Os antagonismos se refletem nas urnas, provando que o Iraque, com liberdade de expressão e política, é quem mais se aproxima de uma democracia árabe de fato.
Eleições legislativas ocorridas em março até hoje não resultaram na formação de um governo, já que xiitas, sunitas e curdos saíram das urnas sem maioria e não conseguiram um acordo para compor um gabinete.
Os EUA pressionam nos bastidores por uma coalizão que abrace todos os grandes blocos, mas o risco é de que uma aliança ampla demais paralise o governo.
Uma das pendências mais urgentes é a adoção de uma lei do petróleo que seja aceita por todas as facções. Os xiitas, ao sul, e os curdos, ao norte, têm a maioria significativa das reservas, deixando desprotegidos os sunitas, que formavam a elite civil e militar do antigo regime.
Com as terceiras maiores reservas do mundo, o Iraque tem na indústria do petróleo a sua principal locomotiva econômica. O Banco Mundial prevê crescimento de 7% neste ano, mas a prosperidade beneficia apenas empresas estrangeiras e grupos ligados ao governo.
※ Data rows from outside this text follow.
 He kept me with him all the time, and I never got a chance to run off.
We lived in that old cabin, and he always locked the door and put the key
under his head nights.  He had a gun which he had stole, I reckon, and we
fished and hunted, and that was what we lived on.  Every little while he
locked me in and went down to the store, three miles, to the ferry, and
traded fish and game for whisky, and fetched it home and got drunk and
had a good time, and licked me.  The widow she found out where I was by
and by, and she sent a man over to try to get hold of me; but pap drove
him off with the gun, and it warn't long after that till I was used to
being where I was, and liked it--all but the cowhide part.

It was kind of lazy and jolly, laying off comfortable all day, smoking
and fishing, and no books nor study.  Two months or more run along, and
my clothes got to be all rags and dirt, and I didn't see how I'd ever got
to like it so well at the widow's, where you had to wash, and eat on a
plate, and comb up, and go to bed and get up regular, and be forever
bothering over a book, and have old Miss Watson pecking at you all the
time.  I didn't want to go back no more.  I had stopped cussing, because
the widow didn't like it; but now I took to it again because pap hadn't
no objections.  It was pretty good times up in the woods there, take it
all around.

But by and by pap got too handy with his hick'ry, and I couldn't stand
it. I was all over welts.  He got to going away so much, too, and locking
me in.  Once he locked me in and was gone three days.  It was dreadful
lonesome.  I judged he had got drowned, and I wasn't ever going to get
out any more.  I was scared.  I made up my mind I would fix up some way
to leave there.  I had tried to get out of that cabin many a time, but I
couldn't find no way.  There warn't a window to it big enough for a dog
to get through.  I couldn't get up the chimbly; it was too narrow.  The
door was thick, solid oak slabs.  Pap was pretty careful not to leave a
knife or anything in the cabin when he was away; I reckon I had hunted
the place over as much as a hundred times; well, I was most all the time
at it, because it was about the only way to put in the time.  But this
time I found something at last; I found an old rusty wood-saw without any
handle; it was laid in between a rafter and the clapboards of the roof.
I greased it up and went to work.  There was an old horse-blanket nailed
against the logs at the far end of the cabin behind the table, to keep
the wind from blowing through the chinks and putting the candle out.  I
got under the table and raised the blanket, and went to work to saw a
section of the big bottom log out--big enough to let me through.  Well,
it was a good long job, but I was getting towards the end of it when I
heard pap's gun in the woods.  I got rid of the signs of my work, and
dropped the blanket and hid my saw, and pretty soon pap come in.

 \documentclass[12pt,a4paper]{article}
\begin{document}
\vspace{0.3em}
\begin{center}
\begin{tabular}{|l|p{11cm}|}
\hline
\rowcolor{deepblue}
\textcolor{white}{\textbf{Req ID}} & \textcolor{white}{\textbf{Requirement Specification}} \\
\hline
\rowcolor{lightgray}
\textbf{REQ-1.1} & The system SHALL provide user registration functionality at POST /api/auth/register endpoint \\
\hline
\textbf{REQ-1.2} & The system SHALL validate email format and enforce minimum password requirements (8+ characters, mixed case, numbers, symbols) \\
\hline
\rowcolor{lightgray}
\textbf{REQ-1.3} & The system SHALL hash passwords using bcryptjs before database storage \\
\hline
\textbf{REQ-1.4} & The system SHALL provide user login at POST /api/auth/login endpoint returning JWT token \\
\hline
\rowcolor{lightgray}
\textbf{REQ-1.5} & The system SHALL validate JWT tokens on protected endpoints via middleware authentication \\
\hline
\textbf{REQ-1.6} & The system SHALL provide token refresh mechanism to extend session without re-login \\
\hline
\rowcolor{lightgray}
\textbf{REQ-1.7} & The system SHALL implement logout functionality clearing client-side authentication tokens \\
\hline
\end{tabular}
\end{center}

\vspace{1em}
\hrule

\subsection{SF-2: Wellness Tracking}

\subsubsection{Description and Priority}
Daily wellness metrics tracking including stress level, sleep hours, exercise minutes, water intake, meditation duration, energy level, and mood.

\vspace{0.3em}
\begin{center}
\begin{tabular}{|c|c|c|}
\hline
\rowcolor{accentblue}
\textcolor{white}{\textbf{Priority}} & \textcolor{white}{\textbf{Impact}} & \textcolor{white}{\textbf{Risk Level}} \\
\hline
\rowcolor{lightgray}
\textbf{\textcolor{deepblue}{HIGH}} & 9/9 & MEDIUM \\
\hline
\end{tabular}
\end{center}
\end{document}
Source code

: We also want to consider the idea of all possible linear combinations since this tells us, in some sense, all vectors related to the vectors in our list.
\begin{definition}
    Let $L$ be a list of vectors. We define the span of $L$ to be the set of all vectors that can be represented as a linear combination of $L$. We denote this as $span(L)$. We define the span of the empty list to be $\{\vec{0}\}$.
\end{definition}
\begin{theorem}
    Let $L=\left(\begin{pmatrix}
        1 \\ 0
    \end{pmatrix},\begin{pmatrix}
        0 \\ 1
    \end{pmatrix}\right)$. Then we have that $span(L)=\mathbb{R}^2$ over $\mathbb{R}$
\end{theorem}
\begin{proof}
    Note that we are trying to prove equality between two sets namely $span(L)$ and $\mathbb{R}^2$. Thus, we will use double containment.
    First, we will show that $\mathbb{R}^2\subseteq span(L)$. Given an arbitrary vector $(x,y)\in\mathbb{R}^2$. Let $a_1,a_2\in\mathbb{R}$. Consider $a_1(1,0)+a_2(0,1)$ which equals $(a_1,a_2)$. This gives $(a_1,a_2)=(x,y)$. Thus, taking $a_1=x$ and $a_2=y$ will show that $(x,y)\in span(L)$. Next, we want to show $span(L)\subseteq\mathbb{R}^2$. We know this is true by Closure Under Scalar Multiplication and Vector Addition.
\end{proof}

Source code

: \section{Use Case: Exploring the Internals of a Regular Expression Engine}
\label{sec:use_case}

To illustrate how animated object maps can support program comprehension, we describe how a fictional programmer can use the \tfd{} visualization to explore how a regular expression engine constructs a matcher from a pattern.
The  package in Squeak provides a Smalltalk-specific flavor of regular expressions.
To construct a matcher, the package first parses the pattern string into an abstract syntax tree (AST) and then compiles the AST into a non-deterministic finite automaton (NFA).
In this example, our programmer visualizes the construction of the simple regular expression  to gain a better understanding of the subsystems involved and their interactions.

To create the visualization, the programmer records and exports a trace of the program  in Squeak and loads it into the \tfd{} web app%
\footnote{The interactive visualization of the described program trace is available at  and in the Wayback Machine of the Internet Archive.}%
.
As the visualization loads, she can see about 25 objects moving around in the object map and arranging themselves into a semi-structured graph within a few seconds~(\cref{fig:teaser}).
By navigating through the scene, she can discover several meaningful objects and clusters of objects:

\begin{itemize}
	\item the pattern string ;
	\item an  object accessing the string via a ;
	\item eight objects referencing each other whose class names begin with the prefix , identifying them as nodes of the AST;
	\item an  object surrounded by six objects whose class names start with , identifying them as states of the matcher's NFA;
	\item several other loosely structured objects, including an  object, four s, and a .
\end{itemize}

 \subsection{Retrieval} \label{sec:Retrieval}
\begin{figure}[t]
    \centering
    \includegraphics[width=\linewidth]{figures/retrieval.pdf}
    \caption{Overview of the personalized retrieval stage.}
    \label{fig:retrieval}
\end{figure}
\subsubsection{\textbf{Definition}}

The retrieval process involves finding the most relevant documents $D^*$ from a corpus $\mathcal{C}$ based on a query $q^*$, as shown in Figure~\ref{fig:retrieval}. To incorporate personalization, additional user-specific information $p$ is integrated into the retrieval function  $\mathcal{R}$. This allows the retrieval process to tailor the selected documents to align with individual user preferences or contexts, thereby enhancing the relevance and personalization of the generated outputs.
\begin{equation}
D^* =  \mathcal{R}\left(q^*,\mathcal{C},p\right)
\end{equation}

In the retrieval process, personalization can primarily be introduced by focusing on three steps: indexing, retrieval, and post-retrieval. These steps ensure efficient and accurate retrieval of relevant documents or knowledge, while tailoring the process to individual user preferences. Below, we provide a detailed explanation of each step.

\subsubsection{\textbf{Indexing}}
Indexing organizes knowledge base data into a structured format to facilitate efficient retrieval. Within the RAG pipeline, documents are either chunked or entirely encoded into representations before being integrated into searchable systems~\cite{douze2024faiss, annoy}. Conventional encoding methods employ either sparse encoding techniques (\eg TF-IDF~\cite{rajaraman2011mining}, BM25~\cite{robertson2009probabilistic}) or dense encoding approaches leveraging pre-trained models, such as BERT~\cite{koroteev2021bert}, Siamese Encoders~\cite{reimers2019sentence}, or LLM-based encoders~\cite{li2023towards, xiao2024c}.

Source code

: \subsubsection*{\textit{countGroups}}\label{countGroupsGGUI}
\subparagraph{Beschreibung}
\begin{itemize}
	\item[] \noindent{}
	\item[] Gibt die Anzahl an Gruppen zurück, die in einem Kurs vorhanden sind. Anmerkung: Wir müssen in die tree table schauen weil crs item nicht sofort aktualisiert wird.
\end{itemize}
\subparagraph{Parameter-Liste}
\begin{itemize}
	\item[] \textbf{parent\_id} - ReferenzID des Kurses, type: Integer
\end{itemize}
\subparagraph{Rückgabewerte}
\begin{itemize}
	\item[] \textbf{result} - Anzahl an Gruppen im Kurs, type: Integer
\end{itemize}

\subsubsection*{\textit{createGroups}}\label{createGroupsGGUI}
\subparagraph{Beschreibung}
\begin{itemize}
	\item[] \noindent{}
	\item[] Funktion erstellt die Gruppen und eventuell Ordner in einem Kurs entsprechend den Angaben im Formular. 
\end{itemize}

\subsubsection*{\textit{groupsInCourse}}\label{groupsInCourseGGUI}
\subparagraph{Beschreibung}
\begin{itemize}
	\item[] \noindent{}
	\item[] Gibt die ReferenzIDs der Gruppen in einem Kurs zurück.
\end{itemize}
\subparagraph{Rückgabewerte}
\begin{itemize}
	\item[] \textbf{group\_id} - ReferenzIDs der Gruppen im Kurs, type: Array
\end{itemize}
Os iraquianos já não sofrem os efeitos das sanções internacionais ao regime de Saddam, mas carecem da mais básica infraestrutura.
O mais urgente é a rede elétrica, que funciona apenas algumas horas por dia.
Dois terços da população não têm acesso a esgoto, e metade dos médicos abandonou o país com medo dos ataques a hospitais. Ao menos 25% dos iraquianos vivem abaixo da linha de pobreza.